Van Gogh’un Hayatı ve Eserleri Hakkında Az Bilinenler

06 Mayıs 2022 / Kültür-Sanat

  • 722 |
  • okuma süresi: 2 dk
Van Gogh’un Hayatı ve Eserleri Hakkında Az Bilinenler


Van Gogh Kimdir?

Vincent Van Gogh, 1853’te Hollanda’da doğmuştu. On yıldan biraz uzun süren ressamlık kariyerine yaklaşık 1000 çizim 900’den fazla tablo sığdırdı. Post-empresyonizm akımının en çok bilinen temsilcilerinden biri olan Vincent Van Gogh’un dünyanın en ünlü ressamlarından biri olduğunu söylesek herhalde çok abartmış olmayız. Özellikle son zamanlarda, ressamın ünlü otoportrelerini veya Yıldızlı Gece’yi (The Starry Night), çoraplardan çantalara, t-shirt’lerden bardaklara birçok yerde görmek mümkün. Biz de sizlerle bu yetenekli ressam ve ilginç kişilik hakkında biraz daha tozlu kalmış birkaç bilgi paylaşmak istedik. Bunun için de dünyanın en eski ve büyük müzayede evlerinden Sothebys’ın internet sitesini biraz kurcaladık. İşte Van Gogh hakkında ilginizi çekebilecek 7 bilgi.

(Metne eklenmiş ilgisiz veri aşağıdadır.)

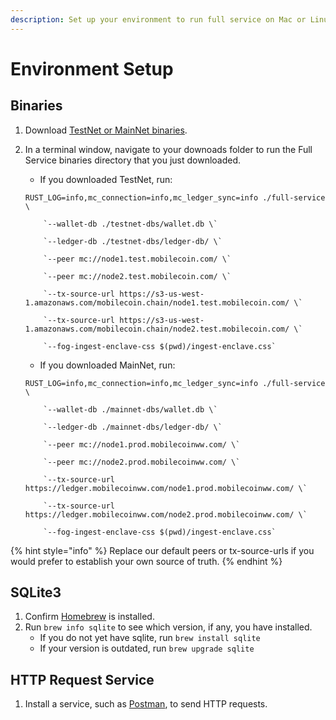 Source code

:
 ```yaml
---
description: Set up your environment to run full service on Mac or Linux.
---
```


# Environment Setup

## Binaries

1. Download [TestNet or MainNet binaries](https://github.com/mobilecoinofficial/full-service/releases). 
2. In a terminal window, navigate to your downoads folder to run the Full Service binaries directory that you just downloaded.

   * If you downloaded TestNet, run:

   `RUST_LOG=info,mc_connection=info,mc_ledger_sync=info ./full-service \`

   ```text
       `--wallet-db ./testnet-dbs/wallet.db \`

       `--ledger-db ./testnet-dbs/ledger-db/ \`

       `--peer mc://node1.test.mobilecoin.com/ \`

       `--peer mc://node2.test.mobilecoin.com/ \`

       `--tx-source-url https://s3-us-west-1.amazonaws.com/mobilecoin.chain/node1.test.mobilecoin.com/ \`

       `--tx-source-url https://s3-us-west-1.amazonaws.com/mobilecoin.chain/node2.test.mobilecoin.com/ \`

       `--fog-ingest-enclave-css $(pwd)/ingest-enclave.css`
   ```

   * If you downloaded MainNet, run:

   `RUST_LOG=info,mc_connection=info,mc_ledger_sync=info ./full-service \`

   ```text
       `--wallet-db ./mainnet-dbs/wallet.db \`

       `--ledger-db ./mainnet-dbs/ledger-db/ \`

       `--peer mc://node1.prod.mobilecoinww.com/ \`

       `--peer mc://node2.prod.mobilecoinww.com/ \`

       `--tx-source-url https://ledger.mobilecoinww.com/node1.prod.mobilecoinww.com/ \`

       `--tx-source-url https://ledger.mobilecoinww.com/node2.prod.mobilecoinww.com/ \`

       `--fog-ingest-enclave-css $(pwd)/ingest-enclave.css`
   ```

{% hint style="info" %}
Replace our default peers or tx-source-urls if you would prefer to establish your own source of truth.
{% endhint %}

## SQLite3

1. Confirm [Homebrew](https://brew.sh/) is installed.
2. Run `brew info sqlite` to see which version, if any, you have installed.
   * If you do not yet have sqlite, run `brew install sqlite`
   * If your version is outdated, run `brew upgrade sqlite`

## **HTTP Request Service**

1. Install a service, such as [Postman](https://www.postman.com/), to send HTTP requests.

1) Bunu daha önce duymuş olabilirsiniz: Van Gogh günümüzde ne kadar ünlü olsa da hayattayken üne ve başarıya hiç ulaşamadı. Yaşarken satabildiği tek tablo Kırmızı Üzüm Bağı (The Red Vineyard) adlı tablosu olmuştu.

2) 20’li yaşlarının sonuna kadar resim yapmaya başlamadı.

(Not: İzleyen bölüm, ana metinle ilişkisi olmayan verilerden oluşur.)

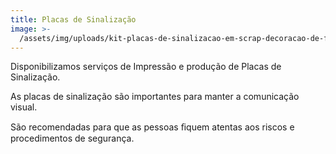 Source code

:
 ```yaml
---
title: Placas de Sinalização
image: >-
  /assets/img/uploads/kit-placas-de-sinalizacao-em-scrap-decoracao-de-festa-construcao.jpg
---
```

Disponibilizamos serviços de Impressão e produção de Placas de Sinalização.

As  placas de sinalização são importantes para manter a comunicação visual.

São recomendadas para que as pessoas ﬁquem atentas aos riscos e procedimentos de segurança.
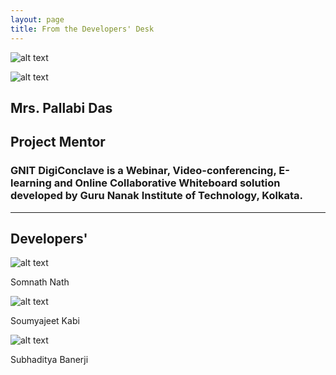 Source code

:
 ```yaml
---
layout: page
title: From the Developers' Desk
---
```



![alt text](https://i.imgur.com/ysQnba8.jpg)



![alt text](https://i.imgur.com/dpLFJtu.jpg)

## Mrs. Pallabi Das
## Project Mentor


### GNIT DigiConclave is a Webinar, Video-conferencing, E-learning and Online Collaborative Whiteboard solution developed by Guru Nanak Institute of Technology, Kolkata.

---


## Developers'


![alt text](https://i.imgur.com/tMF6Zyo.jpg)


Somnath Nath


![alt text](https://i.imgur.com/ck9SaPo.jpg)


Soumyajeet Kabi


![alt text](https://i.imgur.com/PmMcdrP.jpg)


Subhaditya Banerji
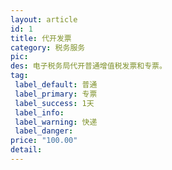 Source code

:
 ```yaml
---
layout: article
id: 1
title: 代开发票
category: 税务服务
pic: 
des: 电子税务局代开普通增值税发票和专票。
tag: 
 label_default: 普通
 label_primary: 专票
 label_success: 1天
 label_info: 
 label_warning: 快递
 label_danger: 
price: "100.00" 
detail: 
---
```


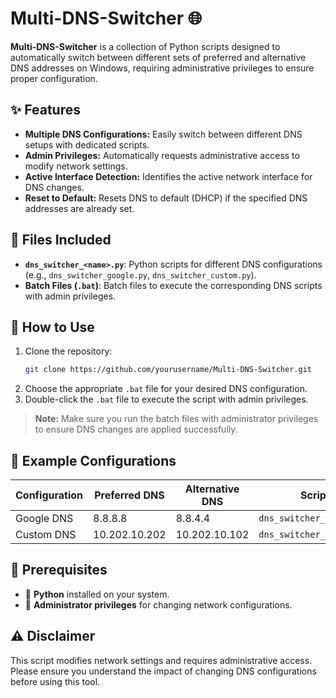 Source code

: # Multi-DNS-Switcher 🌐

**Multi-DNS-Switcher** is a collection of Python scripts designed to automatically switch between different sets of preferred and alternative DNS addresses on Windows, requiring administrative privileges to ensure proper configuration.

## ✨ Features
- <span style="font-weight: bold;">Multiple DNS Configurations:</span> Easily switch between different DNS setups with dedicated scripts.
- <span style="font-weight: bold;">Admin Privileges:</span> Automatically requests administrative access to modify network settings.
- <span style="font-weight: bold;">Active Interface Detection:</span> Identifies the active network interface for DNS changes.
- <span style="font-weight: bold;">Reset to Default:</span> Resets DNS to default (DHCP) if the specified DNS addresses are already set.

## 📁 Files Included
- **`dns_switcher_<name>.py`**: Python scripts for different DNS configurations (e.g., `dns_switcher_google.py`, `dns_switcher_custom.py`).
- **Batch Files (`.bat`)**: Batch files to execute the corresponding DNS scripts with admin privileges.

## 🚀 How to Use
1. Clone the repository:
    ```bash
    git clone https://github.com/yourusername/Multi-DNS-Switcher.git
    ```
2. Choose the appropriate `.bat` file for your desired DNS configuration.
3. Double-click the `.bat` file to execute the script with admin privileges.

> **Note:** Make sure you run the batch files with administrator privileges to ensure DNS changes are applied successfully.

## 📝 Example Configurations
| **Configuration** | **Preferred DNS** | **Alternative DNS** | **Script**               | **Batch File**         |
|-------------------|-------------------|---------------------|--------------------------|------------------------|
| Google DNS        | 8.8.8.8           | 8.8.4.4             | `dns_switcher_google.py` | `set_google_dns.bat`   |
| Custom DNS        | 10.202.10.202     | 10.202.10.102       | `dns_switcher_custom.py` | `set_custom_dns.bat`   |

## 🔧 Prerequisites
- 🐍 **Python** installed on your system.
- 🔑 **Administrator privileges** for changing network configurations.

## ⚠️ Disclaimer
This script modifies network settings and requires administrative access.  
Please ensure you understand the impact of changing DNS configurations before using this tool.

3) Büyük oranda kendi kendini eğitmişti: Aldığı tek resmi eğitim, ölmeden birkaç sene önce aldığı 4 aylık sanat eğitimiydi.

4) Van Gogh’un kardeşi Theo, sanatının en büyük ve genellikle tek destekçisi oldu. Theo’nun eşi Johanna ise, eşinin ve Vincent’in ölümlerinden sonra kendini kayınbiraderinin mirasını ilerletmeye ve duyurmaya adadı. Dolayısıyla, Vincent Van Gogh bugünkü ününü kardeşinin eşi Johanna’ya borçlu desek çok yanlış olmaz.

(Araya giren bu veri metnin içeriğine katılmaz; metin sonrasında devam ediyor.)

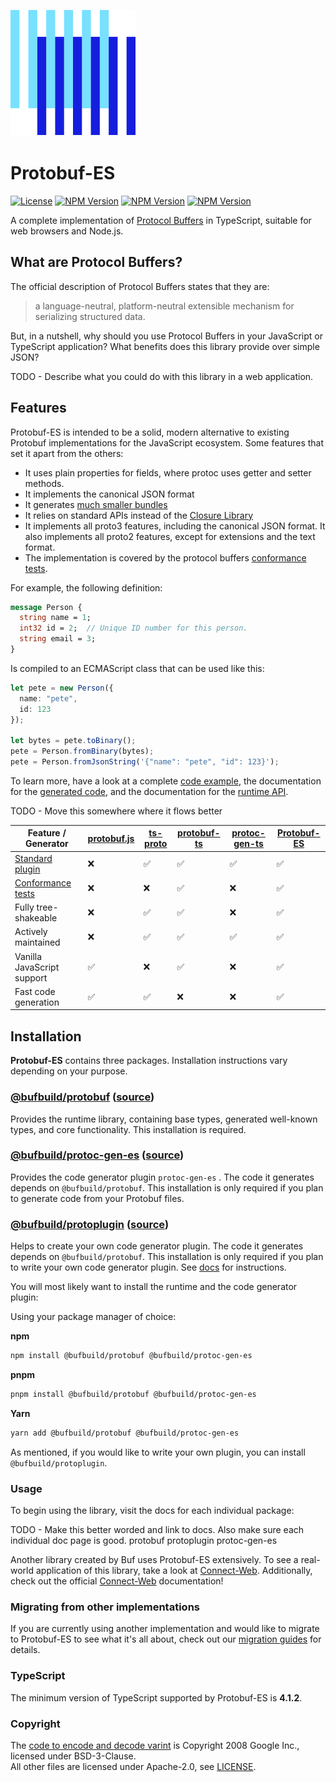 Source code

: ![The Buf logo](./.github/buf-logo.svg)

# Protobuf-ES

[![License](https://img.shields.io/github/license/bufbuild/protobuf-es?color=blue)](./LICENSE) [![NPM Version](https://img.shields.io/npm/v/@bufbuild/protobuf/latest?color=green&label=%40bufbuild%2Fprotobuf)](https://www.npmjs.com/package/@bufbuild/protobuf) [![NPM Version](https://img.shields.io/npm/v/@bufbuild/protoplugin/latest?color=green&label=%40bufbuild%2Fprotoplugin)](https://www.npmjs.com/package/@bufbuild/protoplugin) [![NPM Version](https://img.shields.io/npm/v/@bufbuild/protoc-gen-es/latest?color=green&label=%40bufbuild%2Fprotoc-gen-es)](https://www.npmjs.com/package/@bufbuild/protoc-gen-es) 

A complete implementation of [Protocol Buffers](https://developers.google.com/protocol-buffers) in TypeScript,
suitable for web browsers and Node.js.

## What are Protocol Buffers?
The official description of Protocol Buffers states that they are: 

> a language-neutral, platform-neutral extensible mechanism for serializing structured data.

But, in a nutshell, why should you use Protocol Buffers in your JavaScript or TypeScript application?  What benefits does this library provide over simple JSON?

TODO - Describe what you could do with this library in a web application.


## Features

Protobuf-ES is intended to be a solid, modern alternative to existing Protobuf implementations for the JavaScript ecosystem.  Some features that set it apart from the others:

- It uses plain properties for fields, where protoc uses getter and setter methods.
- It implements the canonical JSON format
- It generates [much smaller bundles](packages/protobuf-bench)
- It relies on standard APIs instead of the [Closure Library](http://googlecode.blogspot.com/2009/11/introducing-closure-tools.html)
- It implements all proto3 features, including the canonical JSON format.  It also implements all proto2 features, except for extensions and the text format.  
- The implementation is covered by the protocol buffers [conformance tests](packages/protobuf-conformance).

For example, the following definition:

```protobuf
message Person {
  string name = 1;
  int32 id = 2;  // Unique ID number for this person.
  string email = 3;
}
```

Is compiled to an ECMAScript class that can be used like this:

```typescript
let pete = new Person({
  name: "pete",
  id: 123
});

let bytes = pete.toBinary();
pete = Person.fromBinary(bytes);
pete = Person.fromJsonString('{"name": "pete", "id": 123}');
```



To learn more, have a look at a complete [code example](https://github.com/bufbuild/protobuf-es/tree/main/packages/protobuf-example), 
the documentation for the [generated code](https://github.com/bufbuild/protobuf-es/blob/main/docs/generated_code.md), 
and the documentation for the [runtime API](https://github.com/bufbuild/protobuf-es/blob/main/docs/runtime_api.md).

TODO - Move this somewhere where it flows better

| Feature / Generator                                                                                                                       | [protobuf.js](https://github.com/protobufjs/protobuf.js) | [ts-proto](https://github.com/stephenh/ts-proto) | [protobuf-ts](https://github.com/timostamm/protobuf-ts) | [protoc-gen-ts](https://github.com/thesayyn/protoc-gen-ts) | [Protobuf-ES](https://github.com/bufbuild/protobuf-es) |
|-------------------------------------------------------------------------------------------------------------------------------------------|----------------------------------------------------------|--------------------------------------------------|---------------------------------------------------------|------------------------------------------------------------|------------------------------------------------------------|
| [Standard plugin](https://docs.buf.build/reference/images#plugins)                                                                        | ❌                                                       | ✅                                           | ✅                                                      | ✅                                                      | ✅                                                         |
| [Conformance tests](https://github.com/protocolbuffers/protobuf/tree/main/conformance#protocol-buffers---googles-data-interchange-format) | ❌                                                       | ❌                                               | ✅                                                      | ❌                                                         |                                                     ✅ |
| Fully tree-shakeable                                                                                                                      | ❌                                                       | ✅                                               | ✅                                                      | ❌                                                         |                                                     ✅ |
| Actively maintained                                                                                                                                | ❌                                                       | ✅                                               | ✅                                                      | ✅                                                         |                                              ✅ |
| Vanilla JavaScript support                                                                                                                | ✅                                                       | ❌                                               | ✅                                                      | ❌                                                         |                                                     ✅ |
| Fast code generation                                                                                                                      | ✅                                                       | ✅                                               | ❌                                                      | ❌                                                         |                                                     ✅ |

## Installation

**Protobuf-ES** contains three packages.  Installation instructions vary depending on your purpose.

### [@bufbuild/protobuf](https://www.npmjs.com/package/@bufbuild/protobuf) ([source](packages/protobuf))

Provides the runtime library, containing base types, generated well-known types, and core functionality.  This installation is required.

### [@bufbuild/protoc-gen-es](https://www.npmjs.com/package/@bufbuild/protoc-gen-es) ([source](packages/protoc-gen-es))

Provides the code generator plugin `protoc-gen-es` .  The code it generates depends on `@bufbuild/protobuf`.  This installation is only required if you plan to generate code from your Protobuf files.
  
### [@bufbuild/protoplugin](https://www.npmjs.com/package/@bufbuild/protoplugin) ([source](packages/protoplugin))

Helps to create your own code generator plugin.  The code it generates depends on `@bufbuild/protobuf`.  This installation is only required if you plan to write your own code generator plugin.  See [docs](packages/protoplugin) for instructions.

You will most likely want to install the runtime and the code generator plugin:

Using your package manager of choice:
  
**npm**
```bash
npm install @bufbuild/protobuf @bufbuild/protoc-gen-es
```

**pnpm**
```bash
pnpm install @bufbuild/protobuf @bufbuild/protoc-gen-es
```

**Yarn**
```bash
yarn add @bufbuild/protobuf @bufbuild/protoc-gen-es
```

As mentioned, if you would like to write your own plugin, you can install `@bufbuild/protoplugin`.


### Usage

To begin using the library, visit the docs for each individual package:

TODO - Make this better worded and link to docs.  Also make sure each individual doc page is good.
protobuf
protoplugin
protoc-gen-es

Another library created by Buf uses Protobuf-ES extensively.  To see a real-world application of this library, take a look at [Connect-Web](https://github.com/bufbuild/connect-web).  Additionally, check out the official [Connect-Web](https://connect.build/docs/web/getting-started) documentation!


### Migrating from other implementations

If you are currently using another implementation and would like to migrate to Protobuf-ES to see what it's all about, check out our [migration guides](docs/migrating.md) for details.


### TypeScript

The minimum version of TypeScript supported by Protobuf-ES is **4.1.2**.


### Copyright

The [code to encode and decode varint](packages/protobuf/src/google/varint.ts) is Copyright 2008 Google Inc., licensed 
under BSD-3-Clause.  
All other files are licensed under Apache-2.0, see [LICENSE](LICENSE).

5) Soyadı “van gokh” şeklinde telaffuz ediliyor.

6) Van Gogh ve kulak olayı da oldukça ünlü fakat yanlış bilinen bir bilgi. Senelerdir birçok yerde Van Gogh’un kulağını ruhsal bir çöküntü sırasında kestiğini duymuşsunuzdur. Gerçekte ise kestiği kısım sadece kulak memesiydi ama yine de kan kaybından hastaneye yatması gerekti.

7) Spontane ve sezgisel tarzı sonucu, tablolarını genelde çok kısa sürede tamamlardı. Bu bazı eleştirmenleri kuşkuya düşürürdü. Ama o, bu konuda kardeşi Theo’ya şöyle demişti: “Birileri şu veya bu resmin fazla hızlı yapıldığını söylediğinde, onlara asıl kendilerinin resme fazla hızlı baktığını söyleyebilirsin”.